In our daily world, things obey common sense: objects cannot be in two places at the same time and exist even when we do not look at them. However, there is another area – the world of quantum mechanics, where nothing is definite, and one atom or molecule can be in several places until they are observed.
The question arises: does reality really obey one set of laws for Macro and another for micro? Most physicists do not accept the idea of a divided universe. The theoretician from the University College of London (UCL) Sugato Bosom believes that quantum mechanics are not observed on the scale of large objects due to insufficient isolation from the environment, which would see quantum properties. Bosos and his colleagues from the UK and India plan to conduct an experiment that must determine whether large objects are subordinate to the strange laws of quantum theory.

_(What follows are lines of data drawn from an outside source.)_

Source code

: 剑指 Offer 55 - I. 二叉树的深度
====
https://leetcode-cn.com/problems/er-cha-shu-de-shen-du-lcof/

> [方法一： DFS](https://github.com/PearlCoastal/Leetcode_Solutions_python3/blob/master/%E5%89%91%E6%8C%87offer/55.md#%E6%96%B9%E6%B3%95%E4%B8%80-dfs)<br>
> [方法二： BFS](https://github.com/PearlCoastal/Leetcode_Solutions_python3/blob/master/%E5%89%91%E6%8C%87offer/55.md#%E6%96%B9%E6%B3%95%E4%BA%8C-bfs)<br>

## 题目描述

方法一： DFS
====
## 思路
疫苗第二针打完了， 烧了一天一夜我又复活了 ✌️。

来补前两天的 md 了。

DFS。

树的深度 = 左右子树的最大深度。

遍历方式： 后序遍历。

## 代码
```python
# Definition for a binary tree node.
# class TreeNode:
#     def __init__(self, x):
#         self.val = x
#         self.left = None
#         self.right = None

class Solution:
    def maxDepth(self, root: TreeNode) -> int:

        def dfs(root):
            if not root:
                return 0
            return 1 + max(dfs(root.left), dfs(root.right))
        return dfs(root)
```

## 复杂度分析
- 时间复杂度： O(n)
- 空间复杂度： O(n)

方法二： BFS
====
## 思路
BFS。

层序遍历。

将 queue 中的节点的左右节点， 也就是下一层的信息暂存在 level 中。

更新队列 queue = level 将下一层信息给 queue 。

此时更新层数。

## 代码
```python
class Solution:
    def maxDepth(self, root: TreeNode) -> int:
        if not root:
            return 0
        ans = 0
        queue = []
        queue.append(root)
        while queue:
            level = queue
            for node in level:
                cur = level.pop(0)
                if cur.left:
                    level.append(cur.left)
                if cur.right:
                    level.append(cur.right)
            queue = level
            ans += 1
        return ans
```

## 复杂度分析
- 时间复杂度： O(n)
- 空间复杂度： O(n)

In a recent article in the journal Physical Review Letters, an experiment is described that dates back to the famous mental task of Ervin Schredinger, formulated almost a century ago. Schrödingger proposed to consider the situation with a cat locked in a closed box along with a poison bottle, which can break up with a 50% probability. According to the principles of quantum mechanics, until no one opens the box, the cat is simultaneously alive and dead.
This famous mental experiment demonstrates the absurdity of the application of quantum rules to macroscopic objects. In the new work, physicists implemented Schrödinger’s situation in the laboratory, placing a micro -Rusonator in a quantum superposition of two conditions. This made it possible to demonstrate quantum uncertainty for a macroscopic object.
An experimental installation with optical levitation in the Hendrick Ulbricht Laboratory at the University of Southampton in England involves the use of lasers to suspend the single nicrixing silica in a vacuum chamber. Despite the fact that the size of the particle is only about 100 nanometers, which approximately corresponds to the size of the virus, it is a thousand times larger than molecular clusters, previously considered an indicator of “quantum”.
Researchers set themselves the task of finding out whether quantum mechanics are really applicable to everything, regardless of size. This can allow physicists to see the true quantum behavior of objects, even relatively large, if they can be isolated from almost everything in the environment.